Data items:
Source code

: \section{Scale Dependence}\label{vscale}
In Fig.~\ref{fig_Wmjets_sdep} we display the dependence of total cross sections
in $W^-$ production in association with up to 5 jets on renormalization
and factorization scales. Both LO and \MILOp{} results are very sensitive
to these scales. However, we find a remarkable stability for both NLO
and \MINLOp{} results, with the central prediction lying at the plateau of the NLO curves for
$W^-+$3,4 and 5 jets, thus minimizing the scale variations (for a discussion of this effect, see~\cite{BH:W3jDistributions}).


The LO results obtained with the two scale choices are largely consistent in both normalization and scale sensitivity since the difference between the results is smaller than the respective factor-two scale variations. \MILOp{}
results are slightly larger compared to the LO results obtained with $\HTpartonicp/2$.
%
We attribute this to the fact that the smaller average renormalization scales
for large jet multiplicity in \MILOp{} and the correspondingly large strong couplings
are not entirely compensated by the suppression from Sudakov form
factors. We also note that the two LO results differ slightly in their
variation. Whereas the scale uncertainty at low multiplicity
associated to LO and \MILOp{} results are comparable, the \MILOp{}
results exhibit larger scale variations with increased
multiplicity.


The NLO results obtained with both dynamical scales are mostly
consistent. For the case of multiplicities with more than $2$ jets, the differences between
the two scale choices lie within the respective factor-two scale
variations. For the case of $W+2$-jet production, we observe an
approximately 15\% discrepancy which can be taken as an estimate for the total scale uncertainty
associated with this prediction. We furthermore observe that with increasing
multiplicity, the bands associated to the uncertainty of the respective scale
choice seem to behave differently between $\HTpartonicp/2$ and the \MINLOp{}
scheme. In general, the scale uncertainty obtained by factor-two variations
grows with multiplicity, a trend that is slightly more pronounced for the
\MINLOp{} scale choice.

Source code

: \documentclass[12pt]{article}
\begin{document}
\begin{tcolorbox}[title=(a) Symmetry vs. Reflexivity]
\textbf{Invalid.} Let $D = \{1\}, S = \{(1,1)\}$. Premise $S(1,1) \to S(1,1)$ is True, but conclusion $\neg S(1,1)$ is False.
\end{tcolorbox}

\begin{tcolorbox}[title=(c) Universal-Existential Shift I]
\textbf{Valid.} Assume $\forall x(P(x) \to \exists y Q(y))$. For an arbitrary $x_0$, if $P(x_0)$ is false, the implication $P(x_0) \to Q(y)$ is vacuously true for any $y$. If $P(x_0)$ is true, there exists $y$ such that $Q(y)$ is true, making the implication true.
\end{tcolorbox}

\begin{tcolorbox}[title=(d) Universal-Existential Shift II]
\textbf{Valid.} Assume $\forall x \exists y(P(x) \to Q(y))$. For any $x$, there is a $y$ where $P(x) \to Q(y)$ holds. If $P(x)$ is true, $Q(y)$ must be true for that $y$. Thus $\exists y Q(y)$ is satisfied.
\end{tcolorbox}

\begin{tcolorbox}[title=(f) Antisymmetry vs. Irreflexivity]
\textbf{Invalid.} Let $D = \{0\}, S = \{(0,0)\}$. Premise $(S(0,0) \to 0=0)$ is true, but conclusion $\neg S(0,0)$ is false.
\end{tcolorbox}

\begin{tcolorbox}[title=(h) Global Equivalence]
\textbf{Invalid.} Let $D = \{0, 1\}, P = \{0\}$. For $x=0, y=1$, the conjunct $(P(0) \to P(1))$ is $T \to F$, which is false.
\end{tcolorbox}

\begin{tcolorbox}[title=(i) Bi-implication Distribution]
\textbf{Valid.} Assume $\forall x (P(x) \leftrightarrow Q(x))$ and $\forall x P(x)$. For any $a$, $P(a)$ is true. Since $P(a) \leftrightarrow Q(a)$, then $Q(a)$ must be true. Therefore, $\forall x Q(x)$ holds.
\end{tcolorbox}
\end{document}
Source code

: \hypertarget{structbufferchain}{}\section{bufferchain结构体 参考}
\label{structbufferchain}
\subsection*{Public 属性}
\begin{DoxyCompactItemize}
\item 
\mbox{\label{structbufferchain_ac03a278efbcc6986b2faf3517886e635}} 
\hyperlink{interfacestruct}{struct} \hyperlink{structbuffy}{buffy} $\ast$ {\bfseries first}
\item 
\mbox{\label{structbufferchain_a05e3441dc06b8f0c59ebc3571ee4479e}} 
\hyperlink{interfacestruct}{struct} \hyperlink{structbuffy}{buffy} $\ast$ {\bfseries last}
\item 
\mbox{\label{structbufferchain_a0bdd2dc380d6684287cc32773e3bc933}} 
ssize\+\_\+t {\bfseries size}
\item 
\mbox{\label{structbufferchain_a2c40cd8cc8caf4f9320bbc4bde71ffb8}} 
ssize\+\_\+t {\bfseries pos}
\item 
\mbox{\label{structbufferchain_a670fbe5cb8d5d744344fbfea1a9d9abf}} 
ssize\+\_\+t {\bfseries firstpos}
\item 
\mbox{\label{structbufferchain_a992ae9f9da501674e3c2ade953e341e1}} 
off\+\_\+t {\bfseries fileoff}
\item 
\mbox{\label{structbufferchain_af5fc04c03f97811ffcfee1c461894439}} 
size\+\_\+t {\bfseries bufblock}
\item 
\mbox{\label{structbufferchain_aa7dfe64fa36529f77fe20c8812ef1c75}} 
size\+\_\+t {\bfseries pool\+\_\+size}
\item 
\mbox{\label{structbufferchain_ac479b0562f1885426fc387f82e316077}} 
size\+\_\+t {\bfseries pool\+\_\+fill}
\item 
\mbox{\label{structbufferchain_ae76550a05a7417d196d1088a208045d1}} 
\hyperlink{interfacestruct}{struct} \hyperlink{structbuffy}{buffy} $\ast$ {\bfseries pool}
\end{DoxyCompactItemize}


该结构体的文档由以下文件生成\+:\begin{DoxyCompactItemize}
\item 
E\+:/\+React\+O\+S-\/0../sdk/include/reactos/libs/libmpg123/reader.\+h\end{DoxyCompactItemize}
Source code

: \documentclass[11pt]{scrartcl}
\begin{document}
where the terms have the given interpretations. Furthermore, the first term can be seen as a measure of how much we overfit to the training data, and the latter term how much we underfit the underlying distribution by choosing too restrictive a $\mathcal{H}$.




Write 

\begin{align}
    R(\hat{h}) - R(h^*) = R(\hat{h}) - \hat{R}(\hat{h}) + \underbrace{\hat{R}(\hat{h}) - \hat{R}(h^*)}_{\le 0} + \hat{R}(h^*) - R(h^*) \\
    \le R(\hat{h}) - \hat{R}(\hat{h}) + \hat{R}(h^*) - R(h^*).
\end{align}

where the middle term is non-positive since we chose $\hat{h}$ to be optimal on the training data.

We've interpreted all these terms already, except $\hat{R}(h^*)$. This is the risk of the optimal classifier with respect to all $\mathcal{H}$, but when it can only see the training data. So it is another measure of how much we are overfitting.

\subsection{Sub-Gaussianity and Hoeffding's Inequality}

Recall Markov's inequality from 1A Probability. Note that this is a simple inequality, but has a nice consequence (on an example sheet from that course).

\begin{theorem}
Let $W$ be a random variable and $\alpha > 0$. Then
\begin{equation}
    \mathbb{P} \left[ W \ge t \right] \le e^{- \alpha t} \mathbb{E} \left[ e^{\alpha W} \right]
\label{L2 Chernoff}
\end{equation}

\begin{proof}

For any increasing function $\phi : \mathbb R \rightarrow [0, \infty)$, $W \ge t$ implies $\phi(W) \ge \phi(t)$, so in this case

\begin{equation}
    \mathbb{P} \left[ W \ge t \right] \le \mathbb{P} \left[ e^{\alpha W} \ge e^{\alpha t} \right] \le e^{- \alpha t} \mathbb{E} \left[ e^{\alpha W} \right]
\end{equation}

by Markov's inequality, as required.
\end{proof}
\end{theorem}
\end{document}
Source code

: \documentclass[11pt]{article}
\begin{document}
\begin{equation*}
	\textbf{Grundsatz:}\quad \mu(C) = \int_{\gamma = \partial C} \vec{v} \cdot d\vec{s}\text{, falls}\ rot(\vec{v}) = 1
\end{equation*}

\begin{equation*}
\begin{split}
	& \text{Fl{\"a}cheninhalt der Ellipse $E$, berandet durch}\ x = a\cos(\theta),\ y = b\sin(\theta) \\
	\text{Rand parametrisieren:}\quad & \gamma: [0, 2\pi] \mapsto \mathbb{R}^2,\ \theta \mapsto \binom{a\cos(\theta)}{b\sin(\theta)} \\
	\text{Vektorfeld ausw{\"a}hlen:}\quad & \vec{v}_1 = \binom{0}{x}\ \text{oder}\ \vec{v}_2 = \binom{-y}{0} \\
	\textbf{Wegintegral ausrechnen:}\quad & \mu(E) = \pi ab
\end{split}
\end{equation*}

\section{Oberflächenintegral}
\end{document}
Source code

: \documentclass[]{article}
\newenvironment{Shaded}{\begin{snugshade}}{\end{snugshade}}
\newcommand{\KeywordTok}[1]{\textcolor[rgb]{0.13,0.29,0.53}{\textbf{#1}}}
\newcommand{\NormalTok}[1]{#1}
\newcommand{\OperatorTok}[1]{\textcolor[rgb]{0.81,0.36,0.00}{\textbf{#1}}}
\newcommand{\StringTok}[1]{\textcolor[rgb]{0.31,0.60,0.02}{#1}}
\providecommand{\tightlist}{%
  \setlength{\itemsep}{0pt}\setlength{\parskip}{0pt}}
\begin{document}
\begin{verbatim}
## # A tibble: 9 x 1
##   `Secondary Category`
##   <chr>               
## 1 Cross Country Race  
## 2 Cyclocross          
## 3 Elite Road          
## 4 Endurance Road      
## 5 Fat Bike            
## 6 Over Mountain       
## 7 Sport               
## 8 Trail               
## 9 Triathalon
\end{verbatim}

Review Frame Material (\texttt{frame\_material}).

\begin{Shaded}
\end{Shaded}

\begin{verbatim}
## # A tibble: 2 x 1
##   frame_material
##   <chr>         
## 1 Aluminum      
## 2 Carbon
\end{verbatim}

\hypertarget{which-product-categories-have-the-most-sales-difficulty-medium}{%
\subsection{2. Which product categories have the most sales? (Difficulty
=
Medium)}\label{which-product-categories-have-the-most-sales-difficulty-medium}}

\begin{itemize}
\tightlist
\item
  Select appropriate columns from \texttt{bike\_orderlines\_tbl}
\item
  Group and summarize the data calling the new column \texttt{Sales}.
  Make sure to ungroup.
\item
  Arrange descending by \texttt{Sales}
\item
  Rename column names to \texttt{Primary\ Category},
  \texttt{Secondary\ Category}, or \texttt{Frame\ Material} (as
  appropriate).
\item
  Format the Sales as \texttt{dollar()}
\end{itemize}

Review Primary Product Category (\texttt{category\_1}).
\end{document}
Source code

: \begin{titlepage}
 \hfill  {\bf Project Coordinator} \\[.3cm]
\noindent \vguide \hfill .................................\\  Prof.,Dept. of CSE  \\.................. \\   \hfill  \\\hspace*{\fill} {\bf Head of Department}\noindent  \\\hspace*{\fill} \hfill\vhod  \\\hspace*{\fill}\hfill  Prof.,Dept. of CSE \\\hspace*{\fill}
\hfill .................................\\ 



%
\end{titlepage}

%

Assignment:
Take from the entries every line that has the string "multiplicity".

Task solution:
for large jet multiplicity in \MILOp{} and the correspondingly large strong couplings
variation. Whereas the scale uncertainty at low multiplicity
multiplicity.
multiplicity, the bands associated to the uncertainty of the respective scale
grows with multiplicity, a trend that is slightly more pronounced for the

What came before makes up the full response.